Work task. Please make an exact transcription of all the data that follows.

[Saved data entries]

⟨

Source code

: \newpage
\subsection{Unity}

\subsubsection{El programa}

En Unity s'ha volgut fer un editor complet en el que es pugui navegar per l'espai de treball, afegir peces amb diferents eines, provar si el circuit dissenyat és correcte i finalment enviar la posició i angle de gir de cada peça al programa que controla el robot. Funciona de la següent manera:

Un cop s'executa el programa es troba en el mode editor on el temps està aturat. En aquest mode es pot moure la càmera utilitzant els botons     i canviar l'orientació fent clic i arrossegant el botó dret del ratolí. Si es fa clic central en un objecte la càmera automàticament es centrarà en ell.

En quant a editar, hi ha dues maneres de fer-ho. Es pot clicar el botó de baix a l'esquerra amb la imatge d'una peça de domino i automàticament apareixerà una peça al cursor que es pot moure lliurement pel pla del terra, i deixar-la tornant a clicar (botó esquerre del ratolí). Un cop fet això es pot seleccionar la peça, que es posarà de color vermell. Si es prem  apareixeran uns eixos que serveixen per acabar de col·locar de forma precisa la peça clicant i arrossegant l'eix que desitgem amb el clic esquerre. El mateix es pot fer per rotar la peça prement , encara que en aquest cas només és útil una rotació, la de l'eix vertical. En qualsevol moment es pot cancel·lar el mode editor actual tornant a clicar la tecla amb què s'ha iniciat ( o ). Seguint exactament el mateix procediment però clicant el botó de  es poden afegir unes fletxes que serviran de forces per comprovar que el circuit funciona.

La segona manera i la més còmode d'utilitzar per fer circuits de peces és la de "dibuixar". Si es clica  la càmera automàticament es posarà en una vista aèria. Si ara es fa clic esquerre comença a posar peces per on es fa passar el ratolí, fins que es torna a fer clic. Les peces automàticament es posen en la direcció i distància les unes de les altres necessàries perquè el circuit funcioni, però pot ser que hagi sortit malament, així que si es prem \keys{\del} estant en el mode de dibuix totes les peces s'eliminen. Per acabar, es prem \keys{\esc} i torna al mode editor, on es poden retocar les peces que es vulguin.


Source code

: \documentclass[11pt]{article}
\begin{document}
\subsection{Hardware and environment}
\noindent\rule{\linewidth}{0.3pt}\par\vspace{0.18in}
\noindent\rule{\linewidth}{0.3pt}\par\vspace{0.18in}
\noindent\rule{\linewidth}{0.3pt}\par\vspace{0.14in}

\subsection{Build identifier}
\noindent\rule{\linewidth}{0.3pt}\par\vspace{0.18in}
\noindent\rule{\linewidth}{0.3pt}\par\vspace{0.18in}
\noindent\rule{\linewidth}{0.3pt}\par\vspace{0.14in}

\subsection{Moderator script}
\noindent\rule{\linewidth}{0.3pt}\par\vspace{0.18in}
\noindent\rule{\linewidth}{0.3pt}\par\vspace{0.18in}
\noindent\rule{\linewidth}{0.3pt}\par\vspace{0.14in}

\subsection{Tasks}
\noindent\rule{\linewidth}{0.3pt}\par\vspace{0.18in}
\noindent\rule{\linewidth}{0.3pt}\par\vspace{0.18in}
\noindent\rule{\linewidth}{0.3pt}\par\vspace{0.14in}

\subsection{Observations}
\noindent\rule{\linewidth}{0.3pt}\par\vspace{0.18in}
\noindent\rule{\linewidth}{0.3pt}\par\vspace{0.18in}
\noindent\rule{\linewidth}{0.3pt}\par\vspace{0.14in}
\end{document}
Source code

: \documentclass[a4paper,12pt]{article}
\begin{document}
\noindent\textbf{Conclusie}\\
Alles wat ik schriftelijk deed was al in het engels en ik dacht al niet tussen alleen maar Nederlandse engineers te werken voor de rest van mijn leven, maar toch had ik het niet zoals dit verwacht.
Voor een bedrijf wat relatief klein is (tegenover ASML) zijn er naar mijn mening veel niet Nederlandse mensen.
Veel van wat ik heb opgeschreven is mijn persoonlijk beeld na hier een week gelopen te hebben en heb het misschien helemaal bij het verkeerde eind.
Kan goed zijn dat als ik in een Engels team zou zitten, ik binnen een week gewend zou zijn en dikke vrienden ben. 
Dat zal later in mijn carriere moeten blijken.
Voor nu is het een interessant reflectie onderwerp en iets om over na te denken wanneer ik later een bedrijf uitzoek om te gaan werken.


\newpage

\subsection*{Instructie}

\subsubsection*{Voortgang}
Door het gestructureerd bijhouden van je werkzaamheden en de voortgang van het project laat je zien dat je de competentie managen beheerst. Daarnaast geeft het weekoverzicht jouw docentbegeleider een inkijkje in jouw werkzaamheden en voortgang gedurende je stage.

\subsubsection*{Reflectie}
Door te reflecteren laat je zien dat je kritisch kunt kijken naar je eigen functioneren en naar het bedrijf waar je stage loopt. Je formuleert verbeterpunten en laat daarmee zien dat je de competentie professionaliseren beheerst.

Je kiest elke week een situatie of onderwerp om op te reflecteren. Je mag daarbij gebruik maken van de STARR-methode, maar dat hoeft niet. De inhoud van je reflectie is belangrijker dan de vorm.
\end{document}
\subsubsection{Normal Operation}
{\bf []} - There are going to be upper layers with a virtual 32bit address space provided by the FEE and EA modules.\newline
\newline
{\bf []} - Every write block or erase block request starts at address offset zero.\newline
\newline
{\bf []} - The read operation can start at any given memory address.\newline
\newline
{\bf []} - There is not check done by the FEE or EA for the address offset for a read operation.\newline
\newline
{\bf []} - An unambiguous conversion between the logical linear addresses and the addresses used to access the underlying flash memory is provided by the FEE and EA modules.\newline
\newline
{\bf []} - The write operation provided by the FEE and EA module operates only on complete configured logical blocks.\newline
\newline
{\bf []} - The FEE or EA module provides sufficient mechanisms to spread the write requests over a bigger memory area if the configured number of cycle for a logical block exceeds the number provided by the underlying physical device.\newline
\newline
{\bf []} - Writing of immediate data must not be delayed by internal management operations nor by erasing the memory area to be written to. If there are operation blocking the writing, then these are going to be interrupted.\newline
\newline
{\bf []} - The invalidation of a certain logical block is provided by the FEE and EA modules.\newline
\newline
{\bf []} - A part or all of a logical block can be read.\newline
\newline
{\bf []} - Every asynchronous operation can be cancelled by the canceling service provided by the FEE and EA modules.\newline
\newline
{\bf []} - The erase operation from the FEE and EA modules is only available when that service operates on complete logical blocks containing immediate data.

⟩

Output below.
Source code

: \newpage
\subsection{Unity}

\subsubsection{El programa}

En Unity s'ha volgut fer un editor complet en el que es pugui navegar per l'espai de treball, afegir peces amb diferents eines, provar si el circuit dissenyat és correcte i finalment enviar la posició i angle de gir de cada peça al programa que controla el robot. Funciona de la següent manera:

Un cop s'executa el programa es troba en el mode editor on el temps està aturat. En aquest mode es pot moure la càmera utilitzant els botons     i canviar l'orientació fent clic i arrossegant el botó dret del ratolí. Si es fa clic central en un objecte la càmera automàticament es centrarà en ell.

En quant a editar, hi ha dues maneres de fer-ho. Es pot clicar el botó de baix a l'esquerra amb la imatge d'una peça de domino i automàticament apareixerà una peça al cursor que es pot moure lliurement pel pla del terra, i deixar-la tornant a clicar (botó esquerre del ratolí). Un cop fet això es pot seleccionar la peça, que es posarà de color vermell. Si es prem  apareixeran uns eixos que serveixen per acabar de col·locar de forma precisa la peça clicant i arrossegant l'eix que desitgem amb el clic esquerre. El mateix es pot fer per rotar la peça prement , encara que en aquest cas només és útil una rotació, la de l'eix vertical. En qualsevol moment es pot cancel·lar el mode editor actual tornant a clicar la tecla amb què s'ha iniciat ( o ). Seguint exactament el mateix procediment però clicant el botó de  es poden afegir unes fletxes que serviran de forces per comprovar que el circuit funciona.

La segona manera i la més còmode d'utilitzar per fer circuits de peces és la de "dibuixar". Si es clica  la càmera automàticament es posarà en una vista aèria. Si ara es fa clic esquerre comença a posar peces per on es fa passar el ratolí, fins que es torna a fer clic. Les peces automàticament es posen en la direcció i distància les unes de les altres necessàries perquè el circuit funcioni, però pot ser que hagi sortit malament, així que si es prem \keys{\del} estant en el mode de dibuix totes les peces s'eliminen. Per acabar, es prem \keys{\esc} i torna al mode editor, on es poden retocar les peces que es vulguin.


Source code

: \documentclass[11pt]{article}
\begin{document}
\subsection{Hardware and environment}
\noindent\rule{\linewidth}{0.3pt}\par\vspace{0.18in}
\noindent\rule{\linewidth}{0.3pt}\par\vspace{0.18in}
\noindent\rule{\linewidth}{0.3pt}\par\vspace{0.14in}

\subsection{Build identifier}
\noindent\rule{\linewidth}{0.3pt}\par\vspace{0.18in}
\noindent\rule{\linewidth}{0.3pt}\par\vspace{0.18in}
\noindent\rule{\linewidth}{0.3pt}\par\vspace{0.14in}

\subsection{Moderator script}
\noindent\rule{\linewidth}{0.3pt}\par\vspace{0.18in}
\noindent\rule{\linewidth}{0.3pt}\par\vspace{0.18in}
\noindent\rule{\linewidth}{0.3pt}\par\vspace{0.14in}

\subsection{Tasks}
\noindent\rule{\linewidth}{0.3pt}\par\vspace{0.18in}
\noindent\rule{\linewidth}{0.3pt}\par\vspace{0.18in}
\noindent\rule{\linewidth}{0.3pt}\par\vspace{0.14in}

\subsection{Observations}
\noindent\rule{\linewidth}{0.3pt}\par\vspace{0.18in}
\noindent\rule{\linewidth}{0.3pt}\par\vspace{0.18in}
\noindent\rule{\linewidth}{0.3pt}\par\vspace{0.14in}
\end{document}
Source code

: \documentclass[a4paper,12pt]{article}
\begin{document}
\noindent\textbf{Conclusie}\\
Alles wat ik schriftelijk deed was al in het engels en ik dacht al niet tussen alleen maar Nederlandse engineers te werken voor de rest van mijn leven, maar toch had ik het niet zoals dit verwacht.
Voor een bedrijf wat relatief klein is (tegenover ASML) zijn er naar mijn mening veel niet Nederlandse mensen.
Veel van wat ik heb opgeschreven is mijn persoonlijk beeld na hier een week gelopen te hebben en heb het misschien helemaal bij het verkeerde eind.
Kan goed zijn dat als ik in een Engels team zou zitten, ik binnen een week gewend zou zijn en dikke vrienden ben. 
Dat zal later in mijn carriere moeten blijken.
Voor nu is het een interessant reflectie onderwerp en iets om over na te denken wanneer ik later een bedrijf uitzoek om te gaan werken.


\newpage

\subsection*{Instructie}

\subsubsection*{Voortgang}
Door het gestructureerd bijhouden van je werkzaamheden en de voortgang van het project laat je zien dat je de competentie managen beheerst. Daarnaast geeft het weekoverzicht jouw docentbegeleider een inkijkje in jouw werkzaamheden en voortgang gedurende je stage.

\subsubsection*{Reflectie}
Door te reflecteren laat je zien dat je kritisch kunt kijken naar je eigen functioneren en naar het bedrijf waar je stage loopt. Je formuleert verbeterpunten en laat daarmee zien dat je de competentie professionaliseren beheerst.

Je kiest elke week een situatie of onderwerp om op te reflecteren. Je mag daarbij gebruik maken van de STARR-methode, maar dat hoeft niet. De inhoud van je reflectie is belangrijker dan de vorm.
\end{document}
\subsubsection{Normal Operation}
{\bf []} - There are going to be upper layers with a virtual 32bit address space provided by the FEE and EA modules.\newline
\newline
{\bf []} - Every write block or erase block request starts at address offset zero.\newline
\newline
{\bf []} - The read operation can start at any given memory address.\newline
\newline
{\bf []} - There is not check done by the FEE or EA for the address offset for a read operation.\newline
\newline
{\bf []} - An unambiguous conversion between the logical linear addresses and the addresses used to access the underlying flash memory is provided by the FEE and EA modules.\newline
\newline
{\bf []} - The write operation provided by the FEE and EA module operates only on complete configured logical blocks.\newline
\newline
{\bf []} - The FEE or EA module provides sufficient mechanisms to spread the write requests over a bigger memory area if the configured number of cycle for a logical block exceeds the number provided by the underlying physical device.\newline
\newline
{\bf []} - Writing of immediate data must not be delayed by internal management operations nor by erasing the memory area to be written to. If there are operation blocking the writing, then these are going to be interrupted.\newline
\newline
{\bf []} - The invalidation of a certain logical block is provided by the FEE and EA modules.\newline
\newline
{\bf []} - A part or all of a logical block can be read.\newline
\newline
{\bf []} - Every asynchronous operation can be cancelled by the canceling service provided by the FEE and EA modules.\newline
\newline
{\bf []} - The erase operation from the FEE and EA modules is only available when that service operates on complete logical blocks containing immediate data.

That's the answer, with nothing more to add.